Cela implique accompagner les personnes survivantes dans la transmission de leurs précieux témoignages. Cela implique lutter contre le négationnisme. Tout le temps, partout.
Nous n’avons de cesse de le répéter : nos actions n’ont pas vocation à rendre des élèves et étudiants « tristes », ou bien à leur dire que seule notre histoire est importante.
Nous ne souhaitons pas qu’ils rentrent chez eux avec des émotions dont ils ne sauraient que faire. L’objectif est réellement de leur apprendre à utiliser les émotions à bon escient. De leur faire comprendre que les crimes de génocides se ressemblent tous et se répètent inéluctablement lorsque la justice n’est pas rendue, que les complicités ne sont pas clairement exposées et punies, lorsque la mémoire est sciemment piétinée par certains.
L'objectif est de transmettre la mémoire, mais aussi d'aborder cette partie de l'histoire du Rwanda comme un cas d'école de l'idéologie française et européenne du racisme et du colonialisme. En partant des premiers jours, des premiers contacts entre les colons européens avec le peuple rwandais au 19ème siècle, pour cheminer vers la déstabilisation ultime du pays : la création factice d'ethnies, de races, et la déshumanisation , la tentative d'extermination des Tutsi dans le seul et unique but de dominer.
Le récit est complexe. Il ne s'agit pas d'effacer ce qui reste factuel : des rwandais Hutu ont tenté d'exterminer les rwandais Tutsi. Il s'agit de remettre de la complexité autour d'une histoire malmenée par certains écrivain.e.s, journalistes, politiques qui versent dans la réthorique raciste de l'Afrique intrinsèquement, naturellement violente et en guerre sans raison apparente.

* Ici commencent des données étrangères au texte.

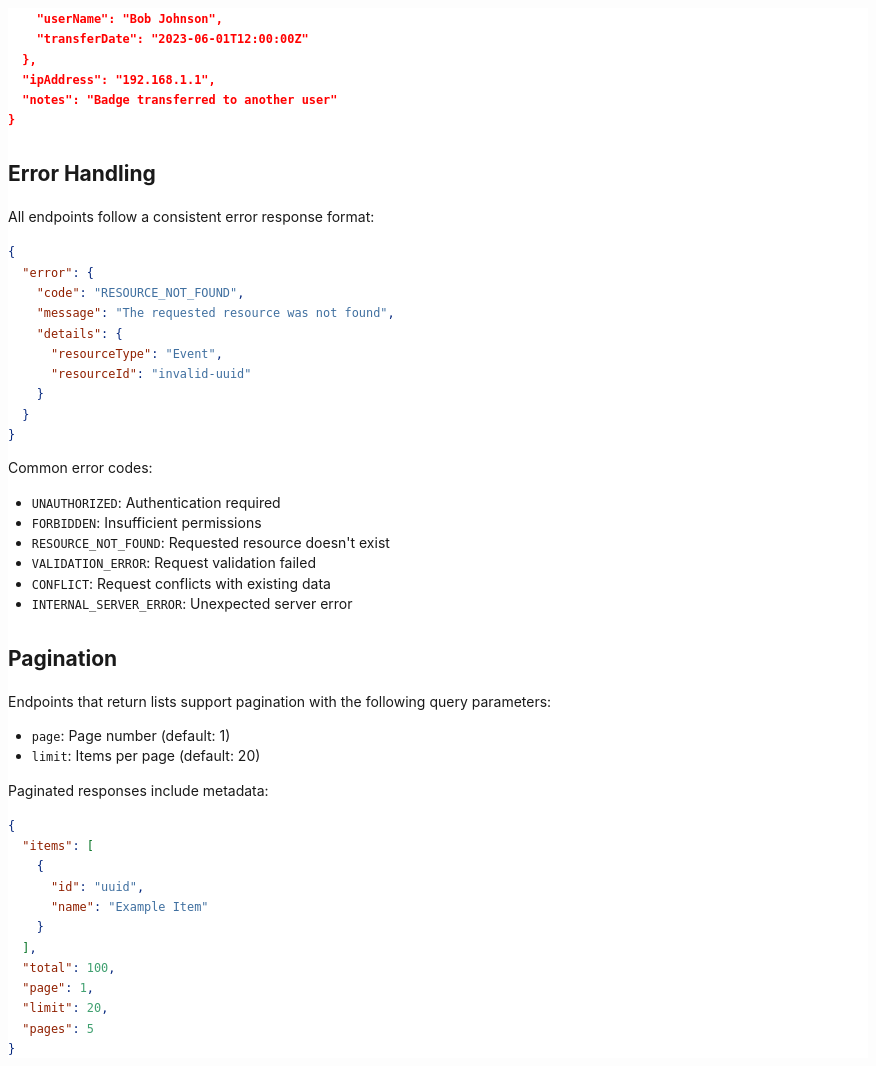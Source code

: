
   ```json
      "userName": "Bob Johnson",
      "transferDate": "2023-06-01T12:00:00Z"
    },
    "ipAddress": "192.168.1.1",
    "notes": "Badge transferred to another user"
  }
  ```

## Error Handling

All endpoints follow a consistent error response format:

```json
{
  "error": {
    "code": "RESOURCE_NOT_FOUND",
    "message": "The requested resource was not found",
    "details": {
      "resourceType": "Event",
      "resourceId": "invalid-uuid"
    }
  }
}
```

Common error codes:
- `UNAUTHORIZED`: Authentication required
- `FORBIDDEN`: Insufficient permissions
- `RESOURCE_NOT_FOUND`: Requested resource doesn't exist
- `VALIDATION_ERROR`: Request validation failed
- `CONFLICT`: Request conflicts with existing data
- `INTERNAL_SERVER_ERROR`: Unexpected server error

## Pagination

Endpoints that return lists support pagination with the following query parameters:
- `page`: Page number (default: 1)
- `limit`: Items per page (default: 20)

Paginated responses include metadata:
```json
{
  "items": [
    {
      "id": "uuid",
      "name": "Example Item"
    }
  ],
  "total": 100,
  "page": 1,
  "limit": 20,
  "pages": 5
}
```
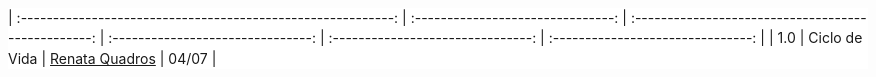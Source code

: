 | :----------------------------------------------------------: | :-------------------------------: | :-------------------------------------------------: | :-------------------------------: |  :-------------------------------: | :-------------------------------: |
| 1.0 | Ciclo de Vida | [Renata Quadros](https://github.com/Renatinha28)   | 04/07 |  
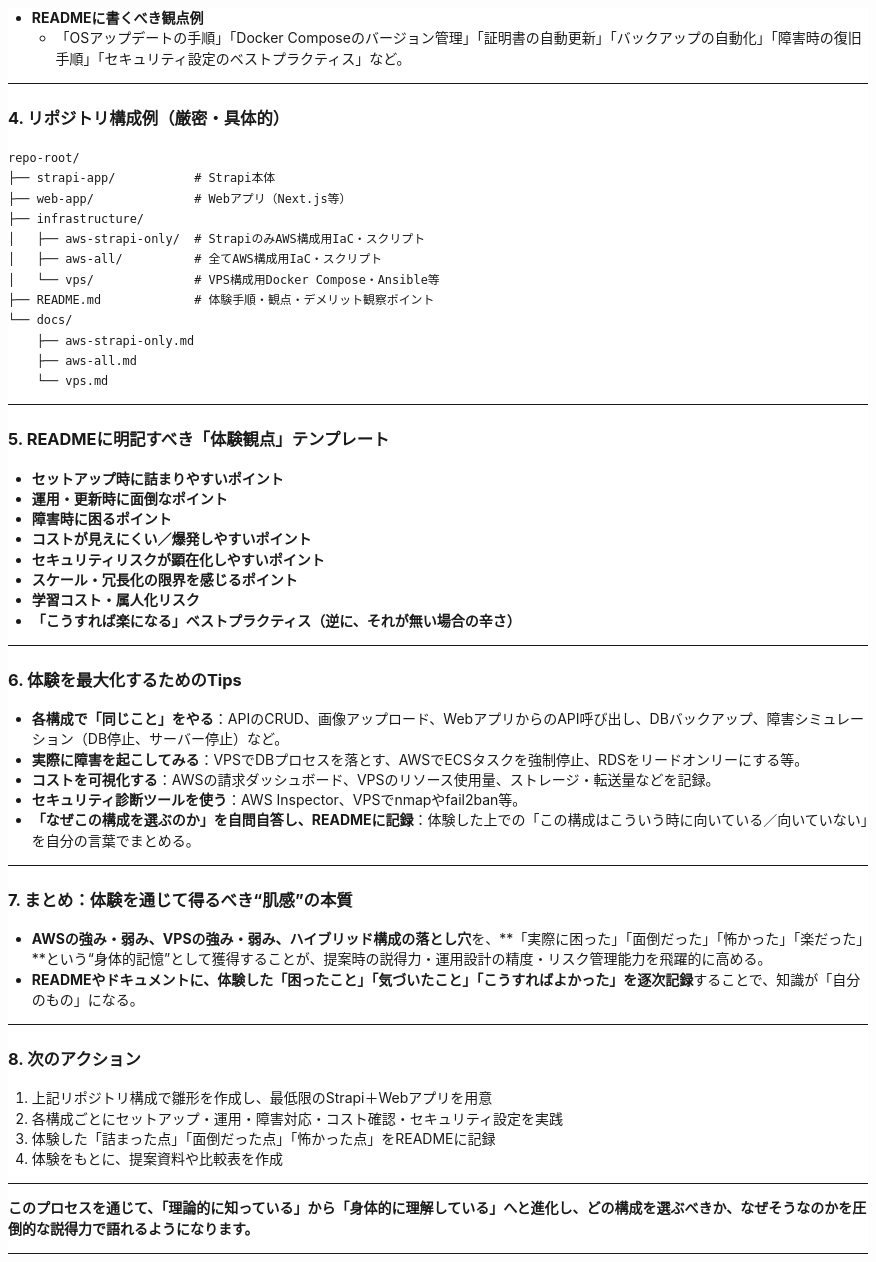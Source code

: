 - **READMEに書くべき観点例**  
  - 「OSアップデートの手順」「Docker Composeのバージョン管理」「証明書の自動更新」「バックアップの自動化」「障害時の復旧手順」「セキュリティ設定のベストプラクティス」など。

---

### 4. **リポジトリ構成例（厳密・具体的）**

```
repo-root/
├── strapi-app/           # Strapi本体
├── web-app/              # Webアプリ（Next.js等）
├── infrastructure/
│   ├── aws-strapi-only/  # StrapiのみAWS構成用IaC・スクリプト
│   ├── aws-all/          # 全てAWS構成用IaC・スクリプト
│   └── vps/              # VPS構成用Docker Compose・Ansible等
├── README.md             # 体験手順・観点・デメリット観察ポイント
└── docs/
    ├── aws-strapi-only.md
    ├── aws-all.md
    └── vps.md
```

---

### 5. **READMEに明記すべき「体験観点」テンプレート**

- **セットアップ時に詰まりやすいポイント**
- **運用・更新時に面倒なポイント**
- **障害時に困るポイント**
- **コストが見えにくい／爆発しやすいポイント**
- **セキュリティリスクが顕在化しやすいポイント**
- **スケール・冗長化の限界を感じるポイント**
- **学習コスト・属人化リスク**
- **「こうすれば楽になる」ベストプラクティス（逆に、それが無い場合の辛さ）**

---

### 6. **体験を最大化するためのTips**

- **各構成で「同じこと」をやる**：APIのCRUD、画像アップロード、WebアプリからのAPI呼び出し、DBバックアップ、障害シミュレーション（DB停止、サーバー停止）など。
- **実際に障害を起こしてみる**：VPSでDBプロセスを落とす、AWSでECSタスクを強制停止、RDSをリードオンリーにする等。
- **コストを可視化する**：AWSの請求ダッシュボード、VPSのリソース使用量、ストレージ・転送量などを記録。
- **セキュリティ診断ツールを使う**：AWS Inspector、VPSでnmapやfail2ban等。
- **「なぜこの構成を選ぶのか」を自問自答し、READMEに記録**：体験した上での「この構成はこういう時に向いている／向いていない」を自分の言葉でまとめる。

---

### 7. **まとめ：体験を通じて得るべき“肌感”の本質**

- **AWSの強み・弱み、VPSの強み・弱み、ハイブリッド構成の落とし穴**を、**「実際に困った」「面倒だった」「怖かった」「楽だった」**という“身体的記憶”として獲得することが、提案時の説得力・運用設計の精度・リスク管理能力を飛躍的に高める。
- **READMEやドキュメントに、体験した「困ったこと」「気づいたこと」「こうすればよかった」を逐次記録**することで、知識が「自分のもの」になる。

---

### 8. **次のアクション**

1. 上記リポジトリ構成で雛形を作成し、最低限のStrapi＋Webアプリを用意
2. 各構成ごとにセットアップ・運用・障害対応・コスト確認・セキュリティ設定を実践
3. 体験した「詰まった点」「面倒だった点」「怖かった点」をREADMEに記録
4. 体験をもとに、提案資料や比較表を作成

---

**このプロセスを通じて、「理論的に知っている」から「身体的に理解している」へと進化し、どの構成を選ぶべきか、なぜそうなのかを圧倒的な説得力で語れるようになります。**

---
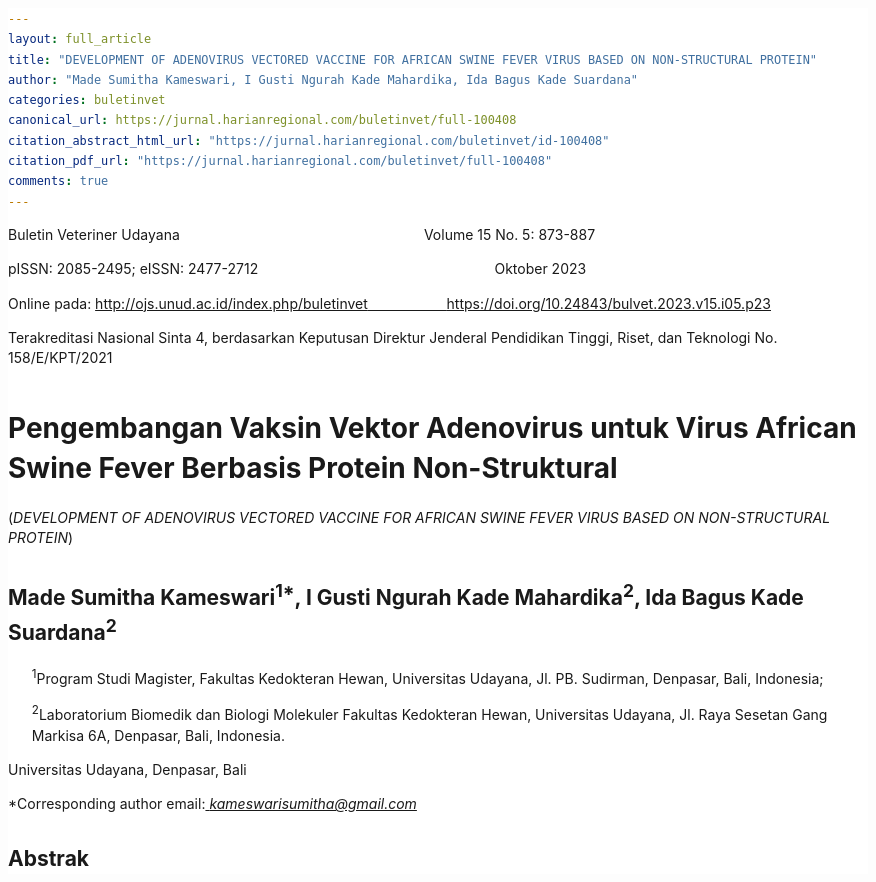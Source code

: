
 ```yaml
---
layout: full_article
title: "DEVELOPMENT OF ADENOVIRUS VECTORED VACCINE FOR AFRICAN SWINE FEVER VIRUS BASED ON NON-STRUCTURAL PROTEIN"
author: "Made Sumitha Kameswari, I Gusti Ngurah Kade Mahardika, Ida Bagus Kade Suardana"
categories: buletinvet
canonical_url: https://jurnal.harianregional.com/buletinvet/full-100408 
citation_abstract_html_url: "https://jurnal.harianregional.com/buletinvet/id-100408"
citation_pdf_url: "https://jurnal.harianregional.com/buletinvet/full-100408"  
comments: true
---
```


<p><span class="font5">Buletin Veteriner Udayana &nbsp;&nbsp;&nbsp;&nbsp;&nbsp;&nbsp;&nbsp;&nbsp;&nbsp;&nbsp;&nbsp;&nbsp;&nbsp;&nbsp;&nbsp;&nbsp;&nbsp;&nbsp;&nbsp;&nbsp;&nbsp;&nbsp;&nbsp;&nbsp;&nbsp;&nbsp;&nbsp;&nbsp;&nbsp;&nbsp;&nbsp;&nbsp;&nbsp;&nbsp;&nbsp;&nbsp;&nbsp;&nbsp;&nbsp;&nbsp;&nbsp;&nbsp;&nbsp;&nbsp;&nbsp;&nbsp;&nbsp;&nbsp;&nbsp;&nbsp;&nbsp;&nbsp;&nbsp;&nbsp;&nbsp;&nbsp;&nbsp;&nbsp;&nbsp;&nbsp;&nbsp;Volume 15 No. 5: 873-887</span></p>
<p><span class="font5">pISSN: 2085-2495; eISSN: 2477-2712 &nbsp;&nbsp;&nbsp;&nbsp;&nbsp;&nbsp;&nbsp;&nbsp;&nbsp;&nbsp;&nbsp;&nbsp;&nbsp;&nbsp;&nbsp;&nbsp;&nbsp;&nbsp;&nbsp;&nbsp;&nbsp;&nbsp;&nbsp;&nbsp;&nbsp;&nbsp;&nbsp;&nbsp;&nbsp;&nbsp;&nbsp;&nbsp;&nbsp;&nbsp;&nbsp;&nbsp;&nbsp;&nbsp;&nbsp;&nbsp;&nbsp;&nbsp;&nbsp;&nbsp;&nbsp;&nbsp;&nbsp;&nbsp;&nbsp;&nbsp;&nbsp;&nbsp;&nbsp;&nbsp;&nbsp;&nbsp;&nbsp;&nbsp;&nbsp;Oktober 2023</span></p>
<p><span class="font5">Online pada: </span><a href="http://ojs.unud.ac.id/index.php/buletinvet"><span class="font5">http://ojs.unud.ac.id/index.php/buletinvet</span></a><a href="https://doi.org/10.24843/bulvet.2023.v15.i05.p23"><span class="font5"> &nbsp;&nbsp;&nbsp;&nbsp;&nbsp;&nbsp;&nbsp;&nbsp;&nbsp;&nbsp;&nbsp;&nbsp;&nbsp;&nbsp;&nbsp;&nbsp;&nbsp;&nbsp;&nbsp;</span><span class="font5" style="text-decoration:underline;">https://doi.org/10.24843/bulvet.2023.v15.i05.p23</span></a></p>
<p><span class="font5">Terakreditasi Nasional Sinta 4, berdasarkan Keputusan Direktur Jenderal Pendidikan Tinggi, Riset, dan Teknologi No. 158/E/KPT/2021</span></p><a name="caption1"></a>
<h1><a name="bookmark0"></a><span class="font8" style="font-weight:bold;"><a name="bookmark1"></a>Pengembangan Vaksin Vektor Adenovirus untuk Virus African Swine Fever Berbasis Protein Non-Struktural</span></h1>
<p><span class="font7">(</span><span class="font7" style="font-style:italic;">DEVELOPMENT OF ADENOVIRUS VECTORED VACCINE FOR AFRICAN SWINE FEVER VIRUS BASED ON NON-STRUCTURAL PROTEIN</span><span class="font7">)</span></p>
<h2><a name="bookmark2"></a><span class="font7" style="font-weight:bold;"><a name="bookmark3"></a>Made Sumitha Kameswari<sup>1*</sup>, I Gusti Ngurah Kade Mahardika<sup>2</sup>, Ida Bagus Kade Suardana<sup>2</sup></span></h2>
<ul style="list-style:none;"><li>
<p><span class="font7"><sup>1</sup>Program Studi Magister, Fakultas Kedokteran Hewan, Universitas Udayana, Jl. PB. Sudirman, Denpasar, Bali, Indonesia;</span></p></li>
<li>
<p><span class="font7"><sup>2</sup>Laboratorium Biomedik dan Biologi Molekuler Fakultas Kedokteran Hewan, Universitas Udayana, Jl. Raya Sesetan Gang Markisa 6A, Denpasar, Bali, Indonesia.</span></p></li></ul>
<p><span class="font7">Universitas Udayana, Denpasar, Bali</span></p>
<p><span class="font7">*Corresponding author email:</span><a href="mailto:kameswarisumitha@gmail.com"><span class="font7"> </span><span class="font7" style="font-style:italic;">kameswarisumitha@gmail.com</span></a></p>
<h2><a name="bookmark4"></a><span class="font7" style="font-weight:bold;"><a name="bookmark5"></a>Abstrak</span></h2>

Après l’exposé sur le Rwanda pré-colonial et l’histoire précise du génocide, j’interroge ces élèves :
- Est-ce normal que le gouvernement intérimaire du Rwanda, celui qui exécuta le génocide ait été formé en partie au sein de l’ambassade de France à Kigali, en toute connaissance de cause ? - Est-ce normal que la France n'arrête pas, ne juge pas, n'extrade pas les nombreux génocidaires vivant sur son sol tout en clamant son intérêt pour notre mémoire ? - Est-ce normal, qu’Agathe Kanziga, veuve du président Habyarimana & un des cerveaux du génocide vive tranquillement à Courcouronnes, en Essonne ? Qu'elle fut accueillie fleurs à la main ? - Est-ce normal qu’Alain Juppé reçut son homologue, ministère des affaires étrangères du gouvernement génocidaire rwandais ... en pleine exécution du génocide en 1994 ? Qu’il siège désormais au conseil constitutionnel ? - Est-ce normal qu’Hubert Védrine, Secrétaire Général de l’Élysée en 94 et clef de voute de la collaboration, se pavane de plateau en plateau, d'institutions en institutions pour distiller une fausse version de l’histoire ? - Est-ce normal qu’une grande partie des ONG « humanistes » passe son temps à soutenir les négationnistes, les génocidaires (et amis - familles de génocidaires) dans leurs story telling sur un double génocide imaginaire ? (Lire l’excellent « la trahison de human rights watch » de Richard Johnson)
Car le génocide ne se termine pas par la libération du Rwanda, son idéologie se perpétue par la négation, le complotisme nourri par celles et ceux qui espèrent encore échapper à la justice. En ce sens, notre histoire est un fait bien présent.
Une chose est certaine, ces citoyens en devenir ne dorment pas.